WHAT IS REQUIRED:
Retype every entry below without any change.

___

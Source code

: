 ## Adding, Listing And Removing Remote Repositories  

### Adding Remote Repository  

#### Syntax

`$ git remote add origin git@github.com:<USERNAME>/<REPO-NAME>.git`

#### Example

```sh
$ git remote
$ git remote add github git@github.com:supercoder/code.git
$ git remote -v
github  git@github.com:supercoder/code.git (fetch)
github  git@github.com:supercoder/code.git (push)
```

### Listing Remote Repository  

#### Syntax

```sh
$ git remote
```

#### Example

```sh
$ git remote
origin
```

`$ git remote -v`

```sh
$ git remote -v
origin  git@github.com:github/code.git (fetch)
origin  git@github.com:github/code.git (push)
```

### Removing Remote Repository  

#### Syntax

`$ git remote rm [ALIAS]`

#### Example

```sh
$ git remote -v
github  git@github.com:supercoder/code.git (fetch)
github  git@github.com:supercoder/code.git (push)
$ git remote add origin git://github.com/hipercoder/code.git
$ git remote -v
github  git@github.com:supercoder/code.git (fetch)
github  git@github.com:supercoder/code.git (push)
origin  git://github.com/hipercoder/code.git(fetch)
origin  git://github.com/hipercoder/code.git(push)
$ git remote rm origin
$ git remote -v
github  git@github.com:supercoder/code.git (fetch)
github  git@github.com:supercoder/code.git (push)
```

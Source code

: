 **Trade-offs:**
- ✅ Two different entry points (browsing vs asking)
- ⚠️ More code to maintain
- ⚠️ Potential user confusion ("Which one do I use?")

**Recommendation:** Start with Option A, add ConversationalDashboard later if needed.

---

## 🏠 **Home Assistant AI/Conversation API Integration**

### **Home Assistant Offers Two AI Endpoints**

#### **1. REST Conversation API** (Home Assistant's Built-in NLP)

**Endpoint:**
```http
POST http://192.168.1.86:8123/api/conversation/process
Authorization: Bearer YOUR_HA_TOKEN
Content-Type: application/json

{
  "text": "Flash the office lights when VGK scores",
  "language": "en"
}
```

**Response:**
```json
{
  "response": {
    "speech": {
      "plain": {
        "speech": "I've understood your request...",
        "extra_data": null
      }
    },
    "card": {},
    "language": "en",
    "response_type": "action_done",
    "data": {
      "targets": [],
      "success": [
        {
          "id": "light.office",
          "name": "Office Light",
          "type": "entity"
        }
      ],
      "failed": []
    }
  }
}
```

___

ANSWER TO THIS PROBLEM:
Source code

: ## Adding, Listing And Removing Remote Repositories  

### Adding Remote Repository  

#### Syntax

`$ git remote add origin git@github.com:<USERNAME>/<REPO-NAME>.git`

#### Example

```sh
$ git remote
$ git remote add github git@github.com:supercoder/code.git
$ git remote -v
github  git@github.com:supercoder/code.git (fetch)
github  git@github.com:supercoder/code.git (push)
```

### Listing Remote Repository  

#### Syntax

```sh
$ git remote
```

#### Example

```sh
$ git remote
origin
```

`$ git remote -v`

```sh
$ git remote -v
origin  git@github.com:github/code.git (fetch)
origin  git@github.com:github/code.git (push)
```

### Removing Remote Repository  

#### Syntax

`$ git remote rm [ALIAS]`

#### Example

```sh
$ git remote -v
github  git@github.com:supercoder/code.git (fetch)
github  git@github.com:supercoder/code.git (push)
$ git remote add origin git://github.com/hipercoder/code.git
$ git remote -v
github  git@github.com:supercoder/code.git (fetch)
github  git@github.com:supercoder/code.git (push)
origin  git://github.com/hipercoder/code.git(fetch)
origin  git://github.com/hipercoder/code.git(push)
$ git remote rm origin
$ git remote -v
github  git@github.com:supercoder/code.git (fetch)
github  git@github.com:supercoder/code.git (push)
```

Source code

: **Trade-offs:**
- ✅ Two different entry points (browsing vs asking)
- ⚠️ More code to maintain
- ⚠️ Potential user confusion ("Which one do I use?")

**Recommendation:** Start with Option A, add ConversationalDashboard later if needed.

---

## 🏠 **Home Assistant AI/Conversation API Integration**

### **Home Assistant Offers Two AI Endpoints**

#### **1. REST Conversation API** (Home Assistant's Built-in NLP)

**Endpoint:**
```http
POST http://192.168.1.86:8123/api/conversation/process
Authorization: Bearer YOUR_HA_TOKEN
Content-Type: application/json

{
  "text": "Flash the office lights when VGK scores",
  "language": "en"
}
```

**Response:**
```json
{
  "response": {
    "speech": {
      "plain": {
        "speech": "I've understood your request...",
        "extra_data": null
      }
    },
    "card": {},
    "language": "en",
    "response_type": "action_done",
    "data": {
      "targets": [],
      "success": [
        {
          "id": "light.office",
          "name": "Office Light",
          "type": "entity"
        }
      ],
      "failed": []
    }
  }
}
```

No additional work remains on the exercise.